┌─ DATASET RECORDS

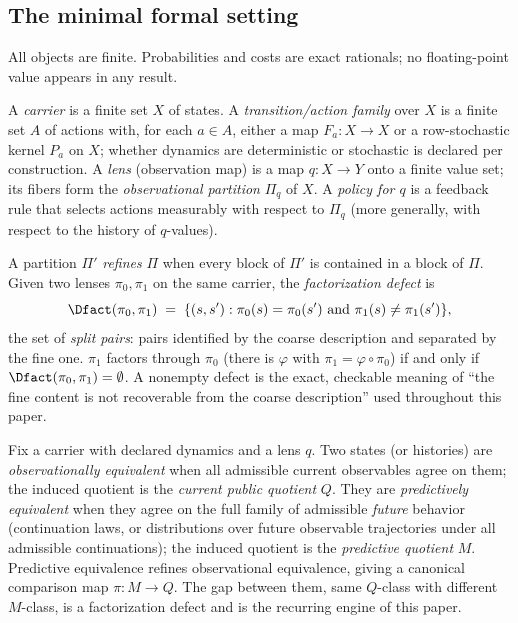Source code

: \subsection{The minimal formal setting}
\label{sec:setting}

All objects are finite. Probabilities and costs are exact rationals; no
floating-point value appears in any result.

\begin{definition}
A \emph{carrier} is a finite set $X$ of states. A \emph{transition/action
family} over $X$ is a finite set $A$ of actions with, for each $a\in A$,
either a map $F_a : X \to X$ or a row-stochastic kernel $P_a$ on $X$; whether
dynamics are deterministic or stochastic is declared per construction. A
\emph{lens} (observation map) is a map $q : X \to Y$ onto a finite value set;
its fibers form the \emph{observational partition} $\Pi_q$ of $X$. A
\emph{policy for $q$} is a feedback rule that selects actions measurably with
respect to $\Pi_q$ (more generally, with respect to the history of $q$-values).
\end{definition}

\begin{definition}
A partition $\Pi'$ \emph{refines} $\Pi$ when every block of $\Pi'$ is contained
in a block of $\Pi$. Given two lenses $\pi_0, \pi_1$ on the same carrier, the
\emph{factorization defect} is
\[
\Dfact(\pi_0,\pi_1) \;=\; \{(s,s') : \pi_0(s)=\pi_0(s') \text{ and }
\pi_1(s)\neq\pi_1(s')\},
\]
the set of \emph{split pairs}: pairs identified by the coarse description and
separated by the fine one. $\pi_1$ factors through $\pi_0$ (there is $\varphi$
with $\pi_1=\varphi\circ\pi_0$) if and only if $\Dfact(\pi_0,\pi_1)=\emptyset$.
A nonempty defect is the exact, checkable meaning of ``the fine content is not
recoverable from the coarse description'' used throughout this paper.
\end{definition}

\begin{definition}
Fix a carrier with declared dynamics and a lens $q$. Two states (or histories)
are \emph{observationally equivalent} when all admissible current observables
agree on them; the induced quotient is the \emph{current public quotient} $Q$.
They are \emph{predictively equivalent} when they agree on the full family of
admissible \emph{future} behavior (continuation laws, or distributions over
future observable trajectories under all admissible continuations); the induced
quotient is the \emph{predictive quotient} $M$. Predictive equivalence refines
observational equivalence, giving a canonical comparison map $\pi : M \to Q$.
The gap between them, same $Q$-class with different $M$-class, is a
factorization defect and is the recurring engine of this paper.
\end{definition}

└─
┌─ DATASET RECORDS

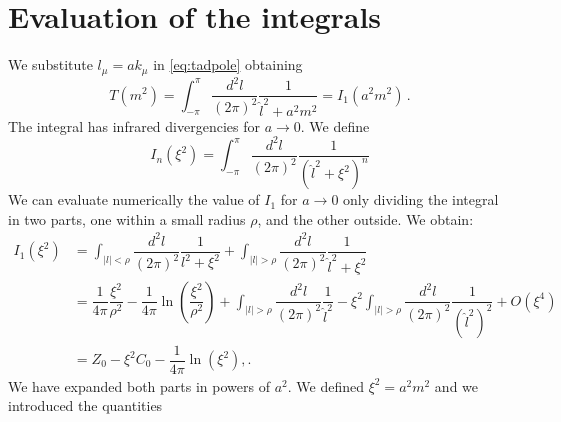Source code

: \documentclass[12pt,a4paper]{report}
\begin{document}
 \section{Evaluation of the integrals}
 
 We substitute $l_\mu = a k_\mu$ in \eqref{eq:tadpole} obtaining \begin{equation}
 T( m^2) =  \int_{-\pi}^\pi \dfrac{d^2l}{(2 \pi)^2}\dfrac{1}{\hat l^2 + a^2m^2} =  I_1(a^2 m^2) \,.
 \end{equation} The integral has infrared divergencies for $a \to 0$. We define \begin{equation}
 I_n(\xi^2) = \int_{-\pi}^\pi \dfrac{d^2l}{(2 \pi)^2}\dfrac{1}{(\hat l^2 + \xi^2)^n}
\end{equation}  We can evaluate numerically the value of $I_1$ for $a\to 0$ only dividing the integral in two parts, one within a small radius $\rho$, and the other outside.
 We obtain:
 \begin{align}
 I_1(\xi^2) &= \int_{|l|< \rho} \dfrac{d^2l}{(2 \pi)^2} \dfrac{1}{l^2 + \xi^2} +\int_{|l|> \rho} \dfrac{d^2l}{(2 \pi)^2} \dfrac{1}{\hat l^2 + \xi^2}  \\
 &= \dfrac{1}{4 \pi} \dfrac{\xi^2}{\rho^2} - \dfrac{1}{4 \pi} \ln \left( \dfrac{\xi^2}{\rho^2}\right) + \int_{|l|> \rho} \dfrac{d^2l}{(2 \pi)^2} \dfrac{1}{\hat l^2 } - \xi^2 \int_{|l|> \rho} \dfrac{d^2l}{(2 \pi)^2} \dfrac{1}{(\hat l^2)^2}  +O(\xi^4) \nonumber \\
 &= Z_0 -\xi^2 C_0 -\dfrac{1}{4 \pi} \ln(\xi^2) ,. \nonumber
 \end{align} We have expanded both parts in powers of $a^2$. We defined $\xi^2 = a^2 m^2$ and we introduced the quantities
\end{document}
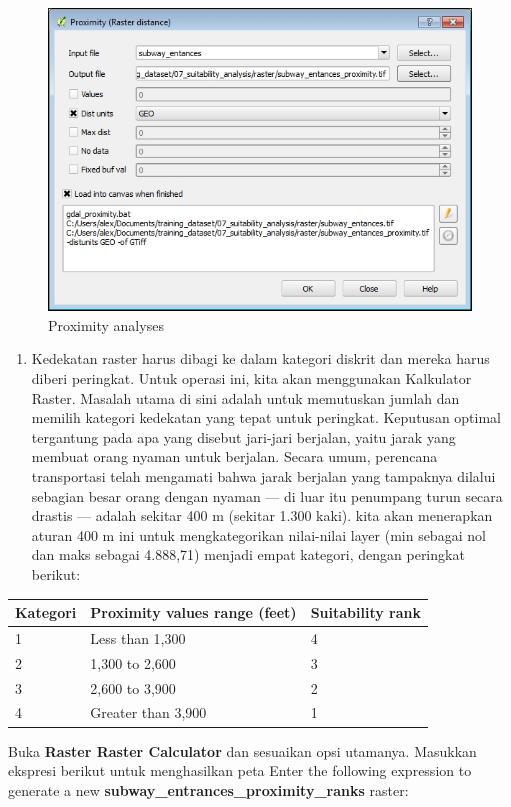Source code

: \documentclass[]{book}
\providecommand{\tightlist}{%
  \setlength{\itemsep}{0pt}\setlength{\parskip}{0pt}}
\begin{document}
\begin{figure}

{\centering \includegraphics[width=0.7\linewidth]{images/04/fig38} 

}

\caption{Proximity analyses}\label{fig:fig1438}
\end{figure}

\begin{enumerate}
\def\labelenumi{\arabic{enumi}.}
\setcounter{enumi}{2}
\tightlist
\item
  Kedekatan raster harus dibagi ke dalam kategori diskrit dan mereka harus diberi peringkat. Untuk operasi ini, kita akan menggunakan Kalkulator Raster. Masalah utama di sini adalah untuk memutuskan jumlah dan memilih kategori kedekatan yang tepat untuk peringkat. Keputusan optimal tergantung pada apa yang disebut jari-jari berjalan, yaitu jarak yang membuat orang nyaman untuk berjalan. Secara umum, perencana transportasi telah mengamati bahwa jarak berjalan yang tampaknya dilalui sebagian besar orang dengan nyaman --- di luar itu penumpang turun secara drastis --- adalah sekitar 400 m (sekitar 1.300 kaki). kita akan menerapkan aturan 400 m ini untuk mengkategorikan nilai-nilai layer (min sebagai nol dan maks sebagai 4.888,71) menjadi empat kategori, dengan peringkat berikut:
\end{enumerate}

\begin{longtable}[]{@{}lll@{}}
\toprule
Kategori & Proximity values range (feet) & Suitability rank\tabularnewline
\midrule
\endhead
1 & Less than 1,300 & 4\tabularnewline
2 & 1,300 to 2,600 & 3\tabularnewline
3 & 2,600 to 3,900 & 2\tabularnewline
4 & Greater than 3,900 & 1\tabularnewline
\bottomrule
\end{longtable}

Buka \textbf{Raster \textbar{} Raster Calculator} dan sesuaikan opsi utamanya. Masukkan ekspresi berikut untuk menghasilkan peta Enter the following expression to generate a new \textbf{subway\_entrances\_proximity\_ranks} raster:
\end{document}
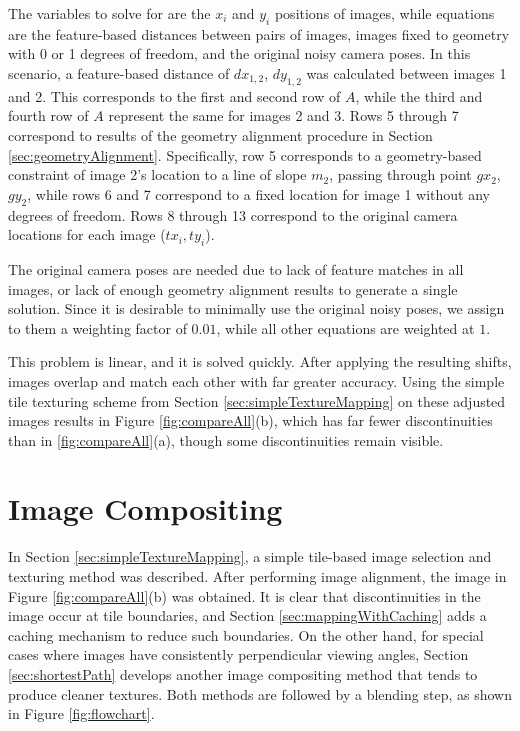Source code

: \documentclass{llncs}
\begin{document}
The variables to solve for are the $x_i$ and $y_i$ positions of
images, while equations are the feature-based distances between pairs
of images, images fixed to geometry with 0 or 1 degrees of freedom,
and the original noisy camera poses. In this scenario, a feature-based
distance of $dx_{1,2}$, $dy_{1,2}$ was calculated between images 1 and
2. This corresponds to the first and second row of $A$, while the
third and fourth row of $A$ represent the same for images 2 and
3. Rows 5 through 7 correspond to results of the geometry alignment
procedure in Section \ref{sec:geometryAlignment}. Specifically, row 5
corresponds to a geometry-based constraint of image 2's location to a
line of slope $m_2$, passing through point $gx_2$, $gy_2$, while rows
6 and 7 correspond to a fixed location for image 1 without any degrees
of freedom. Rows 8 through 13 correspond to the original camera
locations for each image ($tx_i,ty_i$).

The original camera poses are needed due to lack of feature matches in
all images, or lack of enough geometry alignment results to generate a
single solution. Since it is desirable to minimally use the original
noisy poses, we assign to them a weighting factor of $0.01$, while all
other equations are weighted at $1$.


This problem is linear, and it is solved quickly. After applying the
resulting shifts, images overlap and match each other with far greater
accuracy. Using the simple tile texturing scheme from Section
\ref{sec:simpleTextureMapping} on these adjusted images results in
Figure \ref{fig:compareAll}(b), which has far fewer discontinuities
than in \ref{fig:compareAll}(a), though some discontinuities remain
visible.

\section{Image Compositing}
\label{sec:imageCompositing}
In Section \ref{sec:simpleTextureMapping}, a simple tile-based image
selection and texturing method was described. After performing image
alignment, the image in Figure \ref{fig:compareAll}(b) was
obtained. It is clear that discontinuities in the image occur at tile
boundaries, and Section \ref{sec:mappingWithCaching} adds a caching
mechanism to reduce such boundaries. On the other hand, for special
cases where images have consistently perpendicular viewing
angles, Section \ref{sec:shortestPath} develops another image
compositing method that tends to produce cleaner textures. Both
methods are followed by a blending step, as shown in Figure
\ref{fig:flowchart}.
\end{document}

└─
┌─ DATASET RECORDS

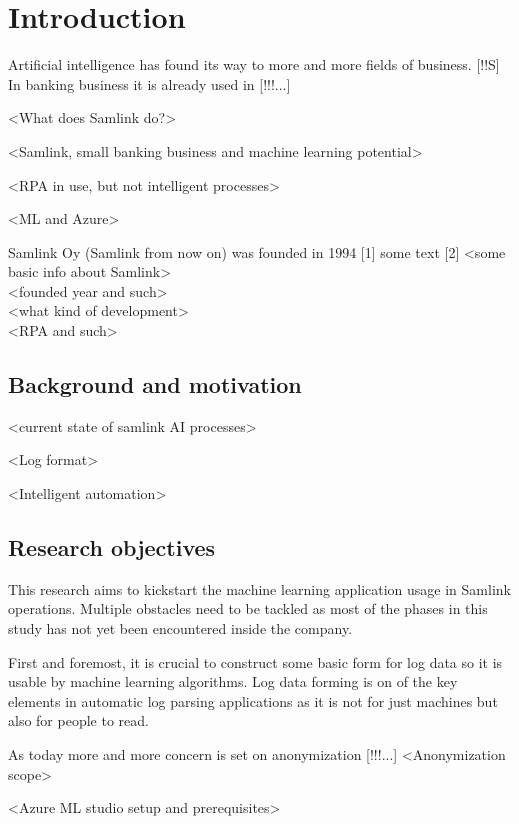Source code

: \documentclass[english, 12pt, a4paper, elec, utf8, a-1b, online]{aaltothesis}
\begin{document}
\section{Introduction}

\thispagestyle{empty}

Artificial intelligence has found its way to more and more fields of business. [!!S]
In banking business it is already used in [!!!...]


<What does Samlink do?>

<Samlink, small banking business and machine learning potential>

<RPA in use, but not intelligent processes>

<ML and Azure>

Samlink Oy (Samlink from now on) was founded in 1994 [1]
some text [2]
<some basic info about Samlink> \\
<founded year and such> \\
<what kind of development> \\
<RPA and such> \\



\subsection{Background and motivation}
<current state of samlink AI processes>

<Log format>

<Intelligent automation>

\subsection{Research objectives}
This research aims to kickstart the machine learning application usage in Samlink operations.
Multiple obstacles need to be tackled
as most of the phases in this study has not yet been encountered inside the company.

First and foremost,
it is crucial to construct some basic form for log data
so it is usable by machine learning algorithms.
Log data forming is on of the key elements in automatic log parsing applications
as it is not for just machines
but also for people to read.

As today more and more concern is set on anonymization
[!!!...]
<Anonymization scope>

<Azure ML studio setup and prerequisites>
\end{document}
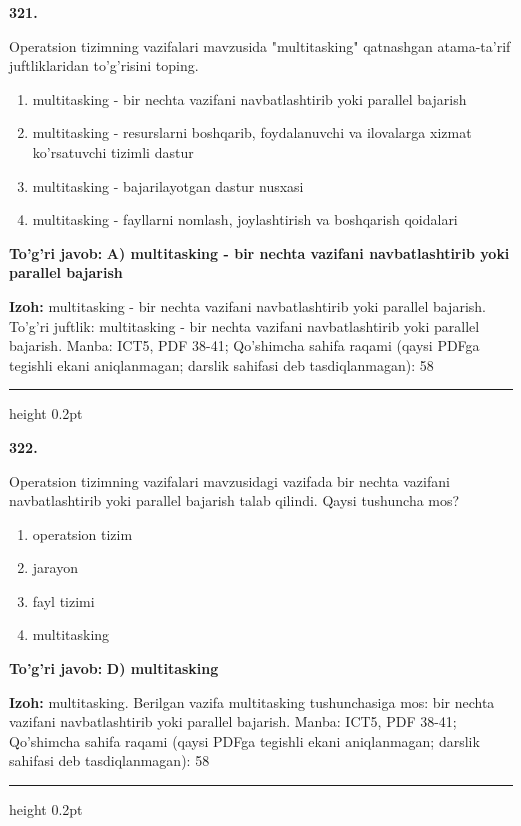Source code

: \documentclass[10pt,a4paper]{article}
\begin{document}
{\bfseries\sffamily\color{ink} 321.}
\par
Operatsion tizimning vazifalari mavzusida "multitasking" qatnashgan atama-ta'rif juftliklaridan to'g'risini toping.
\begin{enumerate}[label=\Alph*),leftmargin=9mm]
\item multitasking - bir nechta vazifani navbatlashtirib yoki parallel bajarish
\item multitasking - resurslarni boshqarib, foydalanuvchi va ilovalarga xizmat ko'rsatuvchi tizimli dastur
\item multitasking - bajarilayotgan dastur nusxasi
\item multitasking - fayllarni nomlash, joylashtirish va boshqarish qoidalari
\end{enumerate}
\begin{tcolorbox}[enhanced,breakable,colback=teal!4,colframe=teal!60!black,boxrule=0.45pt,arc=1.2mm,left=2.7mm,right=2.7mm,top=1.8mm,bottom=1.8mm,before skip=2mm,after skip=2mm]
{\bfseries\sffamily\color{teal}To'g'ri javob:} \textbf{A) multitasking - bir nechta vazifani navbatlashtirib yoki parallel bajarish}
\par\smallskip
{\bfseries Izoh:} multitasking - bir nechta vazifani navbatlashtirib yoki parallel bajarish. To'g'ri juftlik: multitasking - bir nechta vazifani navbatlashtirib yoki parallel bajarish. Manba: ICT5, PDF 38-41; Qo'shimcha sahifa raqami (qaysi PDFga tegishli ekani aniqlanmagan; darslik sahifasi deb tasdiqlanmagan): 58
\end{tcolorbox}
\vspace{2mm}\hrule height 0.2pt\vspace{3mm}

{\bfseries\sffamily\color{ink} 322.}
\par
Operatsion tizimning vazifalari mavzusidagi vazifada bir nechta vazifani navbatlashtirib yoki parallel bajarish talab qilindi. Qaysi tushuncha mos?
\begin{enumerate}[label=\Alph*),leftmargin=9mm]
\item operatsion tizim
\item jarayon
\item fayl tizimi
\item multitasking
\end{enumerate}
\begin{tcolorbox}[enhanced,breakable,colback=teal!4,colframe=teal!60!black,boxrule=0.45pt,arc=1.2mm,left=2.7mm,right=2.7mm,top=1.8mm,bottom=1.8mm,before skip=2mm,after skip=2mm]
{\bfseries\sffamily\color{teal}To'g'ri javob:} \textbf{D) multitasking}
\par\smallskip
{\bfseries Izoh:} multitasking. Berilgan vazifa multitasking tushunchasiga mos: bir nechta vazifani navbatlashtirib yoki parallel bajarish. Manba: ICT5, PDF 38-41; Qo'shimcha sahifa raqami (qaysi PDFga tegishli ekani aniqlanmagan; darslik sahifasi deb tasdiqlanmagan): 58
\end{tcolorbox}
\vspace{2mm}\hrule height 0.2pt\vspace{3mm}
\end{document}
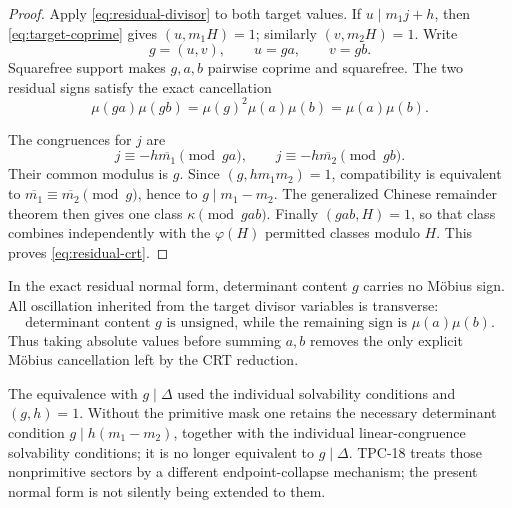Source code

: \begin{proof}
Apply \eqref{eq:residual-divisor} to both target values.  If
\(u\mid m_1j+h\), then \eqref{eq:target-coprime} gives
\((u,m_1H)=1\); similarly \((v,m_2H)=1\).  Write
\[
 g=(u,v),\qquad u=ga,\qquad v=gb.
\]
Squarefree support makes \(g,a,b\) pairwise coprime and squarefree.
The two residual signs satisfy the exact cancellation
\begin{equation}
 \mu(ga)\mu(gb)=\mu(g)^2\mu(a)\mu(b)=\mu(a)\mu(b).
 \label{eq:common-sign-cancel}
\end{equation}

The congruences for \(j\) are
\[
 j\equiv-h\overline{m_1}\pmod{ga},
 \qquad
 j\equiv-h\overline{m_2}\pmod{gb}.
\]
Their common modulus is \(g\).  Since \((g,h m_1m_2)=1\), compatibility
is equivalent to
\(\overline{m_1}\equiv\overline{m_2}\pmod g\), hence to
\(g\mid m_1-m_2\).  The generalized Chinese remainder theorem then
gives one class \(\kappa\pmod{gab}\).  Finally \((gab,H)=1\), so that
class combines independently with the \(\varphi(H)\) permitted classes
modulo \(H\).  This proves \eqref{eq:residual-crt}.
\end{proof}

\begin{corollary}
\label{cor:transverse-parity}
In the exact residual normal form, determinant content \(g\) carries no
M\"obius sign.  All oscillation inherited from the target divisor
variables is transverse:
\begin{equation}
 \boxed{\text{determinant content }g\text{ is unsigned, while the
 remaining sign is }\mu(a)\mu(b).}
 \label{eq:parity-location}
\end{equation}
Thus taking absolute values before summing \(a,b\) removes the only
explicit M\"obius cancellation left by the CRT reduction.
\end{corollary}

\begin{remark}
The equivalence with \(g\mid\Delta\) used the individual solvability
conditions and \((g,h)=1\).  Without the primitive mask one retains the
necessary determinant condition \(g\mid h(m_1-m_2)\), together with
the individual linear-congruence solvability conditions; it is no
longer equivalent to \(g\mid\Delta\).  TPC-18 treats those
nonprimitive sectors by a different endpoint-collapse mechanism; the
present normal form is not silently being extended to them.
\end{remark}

└─

For the word "nechta", go through the records and show each line that carries it.

\item multitasking - bir nechta vazifani navbatlashtirib yoki parallel bajarish
{\bfseries\sffamily\color{teal}To'g'ri javob:} \textbf{A) multitasking - bir nechta vazifani navbatlashtirib yoki parallel bajarish}
{\bfseries Izoh:} multitasking - bir nechta vazifani navbatlashtirib yoki parallel bajarish. To'g'ri juftlik: multitasking - bir nechta vazifani navbatlashtirib yoki parallel bajarish. Manba: ICT5, PDF 38-41; Qo'shimcha sahifa raqami (qaysi PDFga tegishli ekani aniqlanmagan; darslik sahifasi deb tasdiqlanmagan): 58
Operatsion tizimning vazifalari mavzusidagi vazifada bir nechta vazifani navbatlashtirib yoki parallel bajarish talab qilindi. Qaysi tushuncha mos?
{\bfseries Izoh:} multitasking. Berilgan vazifa multitasking tushunchasiga mos: bir nechta vazifani navbatlashtirib yoki parallel bajarish. Manba: ICT5, PDF 38-41; Qo'shimcha sahifa raqami (qaysi PDFga tegishli ekani aniqlanmagan; darslik sahifasi deb tasdiqlanmagan): 58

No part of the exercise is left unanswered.